As always, we only want to trade using highly liquid securities. I provide a screen of the most highly liquid stocks every week during earnings season, which includes extensive research on each trade, including a screen for the best strategy to use.
For instance, take the heavily traded Citigroup (C). The company reports earnings before the opening bell Friday, and I’m curious how implied volatility looks for next week’s expiration cycle and the subsequent options prices.
I typically place earnings trades the day earnings are announced, if released after the close, and the day before, if released prior to the opening bell the next trading day. But I like to scout out trades prior just to see how the premium looks when the time comes to potentially place a trade. I hope the following exercise helps to demonstrate my quantitative approach to earnings.
The stock is currently trading for 65.70.

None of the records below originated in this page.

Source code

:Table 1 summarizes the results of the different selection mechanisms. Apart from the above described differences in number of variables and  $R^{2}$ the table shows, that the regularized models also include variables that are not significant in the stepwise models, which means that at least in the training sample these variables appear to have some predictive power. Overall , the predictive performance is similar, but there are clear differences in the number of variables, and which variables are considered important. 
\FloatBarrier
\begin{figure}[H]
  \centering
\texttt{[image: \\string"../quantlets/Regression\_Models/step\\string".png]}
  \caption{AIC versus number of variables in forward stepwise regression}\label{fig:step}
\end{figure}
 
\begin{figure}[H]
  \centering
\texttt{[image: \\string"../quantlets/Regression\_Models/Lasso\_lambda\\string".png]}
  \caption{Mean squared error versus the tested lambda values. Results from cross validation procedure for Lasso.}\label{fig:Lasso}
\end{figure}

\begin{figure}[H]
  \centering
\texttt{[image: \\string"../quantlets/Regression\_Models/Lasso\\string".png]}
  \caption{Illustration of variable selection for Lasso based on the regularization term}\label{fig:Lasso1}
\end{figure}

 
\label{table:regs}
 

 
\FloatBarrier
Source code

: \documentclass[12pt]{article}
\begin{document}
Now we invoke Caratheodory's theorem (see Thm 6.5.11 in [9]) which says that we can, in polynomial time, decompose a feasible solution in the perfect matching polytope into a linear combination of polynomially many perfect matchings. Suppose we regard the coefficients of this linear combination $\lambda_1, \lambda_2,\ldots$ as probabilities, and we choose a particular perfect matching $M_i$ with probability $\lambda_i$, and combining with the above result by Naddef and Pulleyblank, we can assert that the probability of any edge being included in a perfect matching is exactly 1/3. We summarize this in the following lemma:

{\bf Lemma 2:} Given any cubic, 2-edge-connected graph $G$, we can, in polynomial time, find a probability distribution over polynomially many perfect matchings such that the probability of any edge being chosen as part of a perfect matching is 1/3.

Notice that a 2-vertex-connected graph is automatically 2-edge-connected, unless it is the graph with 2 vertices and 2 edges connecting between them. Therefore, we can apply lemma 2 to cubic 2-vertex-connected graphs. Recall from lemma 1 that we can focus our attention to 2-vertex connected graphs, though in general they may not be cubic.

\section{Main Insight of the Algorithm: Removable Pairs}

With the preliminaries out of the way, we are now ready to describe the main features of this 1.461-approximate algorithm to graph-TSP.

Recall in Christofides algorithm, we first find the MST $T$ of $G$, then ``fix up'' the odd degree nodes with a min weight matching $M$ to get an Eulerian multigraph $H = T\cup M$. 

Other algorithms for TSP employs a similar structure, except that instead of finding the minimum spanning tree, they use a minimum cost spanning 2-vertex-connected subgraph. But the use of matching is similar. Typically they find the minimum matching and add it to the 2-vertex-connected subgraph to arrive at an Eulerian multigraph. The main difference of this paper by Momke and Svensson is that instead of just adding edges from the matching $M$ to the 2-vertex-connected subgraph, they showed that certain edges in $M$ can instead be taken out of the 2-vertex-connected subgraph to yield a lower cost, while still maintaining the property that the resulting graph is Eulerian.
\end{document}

As soon as earnings pass, implied volatility (IV) is crushed, so we want to take advantage of the short-term heightened levels. Again, inflated volatility is one of the key components to making this a successful, long-term strategy which is why IV rank and IV percentile are key screens in finding the best stocks to trade. (I post this on the most notable earnings announcements every Friday during every earnings season.)
An above-average to extremely high IV rank simply tells us that we can sell options for fair-to-highly-inflated prices. And as anyone who has sold something knows, your preference is to always sell your product(s) for inflated prices. Options are no different.
Next, I like to take a historical look at prior earnings announcements for the stock I’m interested in trading. Going all the way back to 2006, the average move in Citigroup is roughly 0.5% with anomalies sitting just above 10% and below a 6% move. Knowing how a stock responds around earnings gives me insight into how to approach the trade, or to simply avoid a trade altogether.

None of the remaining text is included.